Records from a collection

################

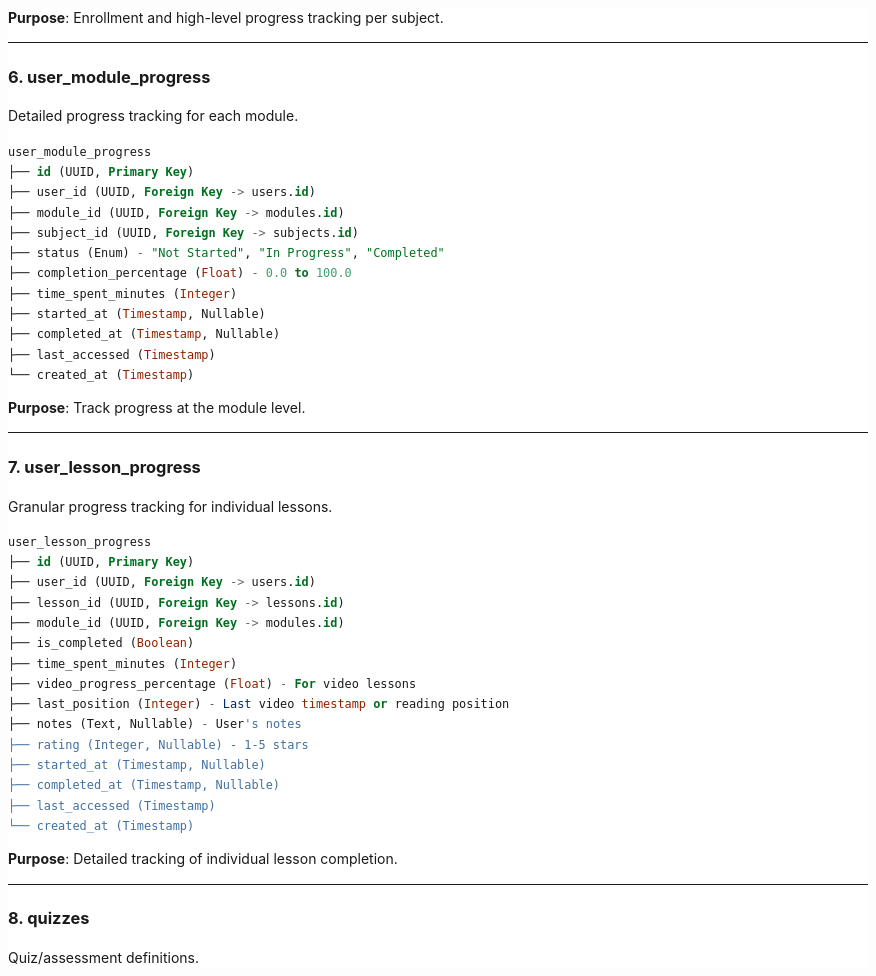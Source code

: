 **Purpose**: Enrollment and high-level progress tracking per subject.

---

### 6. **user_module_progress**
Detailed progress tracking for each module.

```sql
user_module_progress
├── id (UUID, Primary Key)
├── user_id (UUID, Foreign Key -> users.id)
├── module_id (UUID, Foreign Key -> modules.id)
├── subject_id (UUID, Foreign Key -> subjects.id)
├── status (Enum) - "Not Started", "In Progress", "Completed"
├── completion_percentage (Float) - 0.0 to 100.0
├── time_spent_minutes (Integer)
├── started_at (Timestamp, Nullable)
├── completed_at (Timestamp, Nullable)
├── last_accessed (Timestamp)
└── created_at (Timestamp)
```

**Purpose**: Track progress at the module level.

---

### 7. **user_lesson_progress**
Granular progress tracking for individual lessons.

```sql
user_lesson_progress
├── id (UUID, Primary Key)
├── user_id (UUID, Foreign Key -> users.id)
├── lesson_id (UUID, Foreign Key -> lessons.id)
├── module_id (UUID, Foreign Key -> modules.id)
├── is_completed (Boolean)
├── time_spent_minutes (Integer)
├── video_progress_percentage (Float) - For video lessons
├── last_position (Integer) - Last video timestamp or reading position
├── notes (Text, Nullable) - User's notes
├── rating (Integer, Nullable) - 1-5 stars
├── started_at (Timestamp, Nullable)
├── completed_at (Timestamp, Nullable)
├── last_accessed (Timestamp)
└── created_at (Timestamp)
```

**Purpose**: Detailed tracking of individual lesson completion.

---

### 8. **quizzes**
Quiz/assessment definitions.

################

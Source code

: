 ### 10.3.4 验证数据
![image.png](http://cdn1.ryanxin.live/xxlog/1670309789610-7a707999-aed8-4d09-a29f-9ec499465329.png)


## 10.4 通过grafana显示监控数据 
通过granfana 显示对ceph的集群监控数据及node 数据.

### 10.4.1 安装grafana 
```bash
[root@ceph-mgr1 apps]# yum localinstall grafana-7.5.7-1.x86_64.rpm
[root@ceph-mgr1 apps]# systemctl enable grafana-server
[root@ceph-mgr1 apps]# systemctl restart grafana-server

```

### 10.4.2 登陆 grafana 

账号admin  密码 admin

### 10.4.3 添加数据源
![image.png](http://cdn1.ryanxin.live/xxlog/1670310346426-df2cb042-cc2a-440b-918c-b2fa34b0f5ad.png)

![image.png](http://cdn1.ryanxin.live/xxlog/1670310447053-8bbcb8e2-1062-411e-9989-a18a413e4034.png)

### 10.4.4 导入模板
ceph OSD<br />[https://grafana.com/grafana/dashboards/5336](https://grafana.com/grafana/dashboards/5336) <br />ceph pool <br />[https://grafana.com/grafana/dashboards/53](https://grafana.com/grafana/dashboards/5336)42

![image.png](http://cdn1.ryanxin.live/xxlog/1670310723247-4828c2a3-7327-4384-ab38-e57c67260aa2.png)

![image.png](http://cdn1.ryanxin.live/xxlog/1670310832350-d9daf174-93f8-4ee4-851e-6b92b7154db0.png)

################

## [Work item]
Look back at the data above. Transcribe exactly the lines starting at the line that contains "### 10.3.4 验证数据" and ending at the line that contains "### 10.4.3 添加数据源".

## [Output for this task]
: ### 10.3.4 验证数据
![image.png](http://cdn1.ryanxin.live/xxlog/1670309789610-7a707999-aed8-4d09-a29f-9ec499465329.png)


## 10.4 通过grafana显示监控数据 
通过granfana 显示对ceph的集群监控数据及node 数据.

### 10.4.1 安装grafana 
```bash
[root@ceph-mgr1 apps]# yum localinstall grafana-7.5.7-1.x86_64.rpm
[root@ceph-mgr1 apps]# systemctl enable grafana-server
[root@ceph-mgr1 apps]# systemctl restart grafana-server

```

### 10.4.2 登陆 grafana 

账号admin  密码 admin

### 10.4.3 添加数据源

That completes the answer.